Estimates for Multivariate Normal Models

DESCRIPTION:

Estimates parameters for a multivariate normal model. There are four methods for handling missing values.

USAGE:

mdGauss(object, subset, prior = <<see below>>, na.proc = "fail", 
    start = <<see below>>, control) 

REQUIRED ARGUMENTS:

object
a class "preGauss" or "missmodel" object, or a data frame or matrix containing the raw data. When a data frame is input, the model is applied to all numeric variables. When a matrix is input, all variables are used. Using a class "preGauss" object can considerably shorten the total compute time if mdGauss is called more than once. Use routine preGauss to create this object.

OPTIONAL ARGUMENTS:

subset
expression specifying which rows of the data should be used in the fit. This can be a logical vector (which is replicated to have length equal to the number of rows), a numeric vector indicating the observation numbers to be included, or a character vector of the row names to be included. All observations are included by default. If object is a data frame, this expression may use variables in the data frame. This argument is not used if argument object is a class "preGauss" or "missmodel" object.
prior
specifies normal inverted-Wishart prior hyperparameters. Supply either a character string, or an object of class "priorGauss".
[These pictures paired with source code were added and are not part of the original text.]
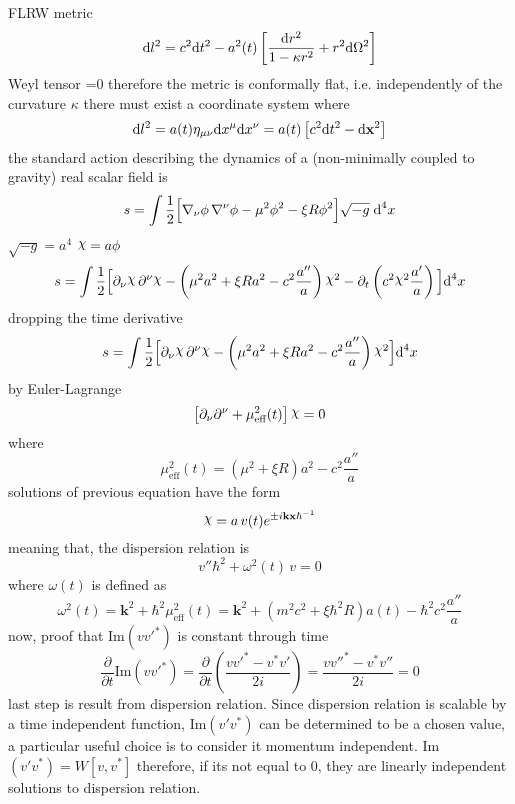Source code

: FLRW metric
\begin{equation}
	\text{d} l^2 =c^2\text{d} t^2 -a^2(t)\left[\frac{\text{d} r^2}{1-\kappa r^2}+r^2\text{d}\Omega^2\right]
\end{equation}
Weyl tensor =0 therefore the metric is conformally flat, i.e. independently of the curvature $\kappa$ there must exist a coordinate system where 
\begin{equation}
	\text{d} l^2=a(t)\eta_{\mu\nu}\text{d} x^\mu\text{d} x^\nu=a(t)\left[c^2\text{d} t^2-\text{d}\mathbf{x}^2\right]
\end{equation}
the standard action describing  the dynamics of a (non-minimally coupled to gravity) real scalar field is
\begin{equation}
	s=\int\frac{1}{2}\Big[\nabla_\nu\phi\,\nabla^\nu\phi-\mu^2\phi^2-\xi R\phi^2\Big]\sqrt{-g}\;\text{d}^4 x
\end{equation}
$\sqrt{-g}=a^4$ $\rchi=a\phi$
\begin{equation}
	s=\int\frac{1}{2}\Big[\partial_\nu\rchi\,\partial^\nu\rchi-\left(\mu^2a^2+\xi R a^2-c^2\frac{a''}{a}\right)\rchi^2-\partial_t\left(c^2\rchi^2\frac{a'}{a}\right)\Big]\td^4 x
\end{equation}
dropping the time derivative
\begin{equation}
	s=\int\frac{1}{2}\Big[\partial_\nu\rchi\,\partial^\nu\rchi-\left(\mu^2a^2+\xi R a^2-c^2\frac{a''}{a}\right)\rchi^2\Big]\td^4 x
\end{equation}
by Euler-Lagrange
\begin{equation}
	\left[\partial_\nu\partial^\nu+\mu_{\text{eff}}^2(t)\right]\rchi=0
\end{equation}
where
\begin{equation}
	\mu_{\text{eff}}^2(t)=\left(\mu^2+\xi R\right)a^2-c^2\frac{a''}{a}
\end{equation}
solutions of previous equation have the form
\begin{equation}
	\rchi=a\,v(t)e^{\pm i\mathbf{kx}\hbar^{-1}} 
\end{equation}
meaning that, the dispersion relation is
\begin{equation}
	v''\hbar^2+\omega^2(t)\,v=0
\end{equation}
where $\omega(t)$ is defined as
\begin{equation}
	\omega^2(t)=\mathbf{k}^2+\hbar^2\mu_{\text{eff}}^2(t)=\mathbf{k}^2+\left(m^2c^2+\xi\hbar^2 R\right)a(t)-\hbar^2c^2\frac{a''}{a}
\end{equation}
now, proof that Im$(vv'^{*})$ is constant through time
\begin{equation}
	\frac{\partial}{\partial t}\text{Im}(vv'^{*})=\frac{\partial}{\partial t}\left(\frac{vv'^{*}-v^{*}v'}{2i}\right)=\frac{vv''^*-v^{*}v''}{2i}=0
\end{equation}
last step is result from dispersion relation. Since dispersion relation is scalable by a time independent function, Im$(v'v^*)$ can be determined to be a chosen value, a particular useful choice is to consider it momentum independent. Im$(v'v^*)=W[v,v^*]$ therefore, if  its not equal to 0, they are linearly independent solutions to dispersion relation.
Valid character strings are "ml" (maximum likelihood), "noninformative", and "ridge" (for the default ridge prior). String matching is used, so the characters "m", "n", or "r" are sufficient.

A class "priorGauss" object is created by routine priorGauss.

The default value is a noninformative prior. When a class "missmodel" object is input, any value specified in a previous call has priority over the default value (but not over any currently specified value).
na.proc
character, the method to use in handling missing data. Possible values are:
"fail"

stop with an error message if missing values are encountered,

"omit"
omit observations with missing values,
"em"
use the EM algorithm,
"da"
use a data augmentation algorithm.

When argument object is a class "preGauss" or "missmodel" object, argument na.proc must be either "da" or "em".
start
starting values of the parameters. The parameters estimated by mdGauss are the mean and variance--covariance matrix of a multivariate normal distribution. Thus, start may be a list with vector component mu giving the mean and matrix component sigma giving the variance-covariance matrix. Alternatively, a class "Gauss" object created as the paramIter component of the class "missmodel" object may be used. Routines mdGauss, daGauss, and emGauss may be used to create an appropriate "missmodel" object.

In most cases the default starting values are equal to the mean and a diagonal variance-covariance matrix estimate obtained from the observations with no missing values. If an entire column is missing, the default mean for the column is zero, and the default variance for the column is one. Another exception occurs when argument object is a class "missmodel" object. In this case argument start defaults to the final estimates in the input "missmodel" object.
control
A list of parameters used to control the algorithm. If not given, these default to the emGauss.control values, or to the daGauss.control values, as appropriate. See the help files for and for details.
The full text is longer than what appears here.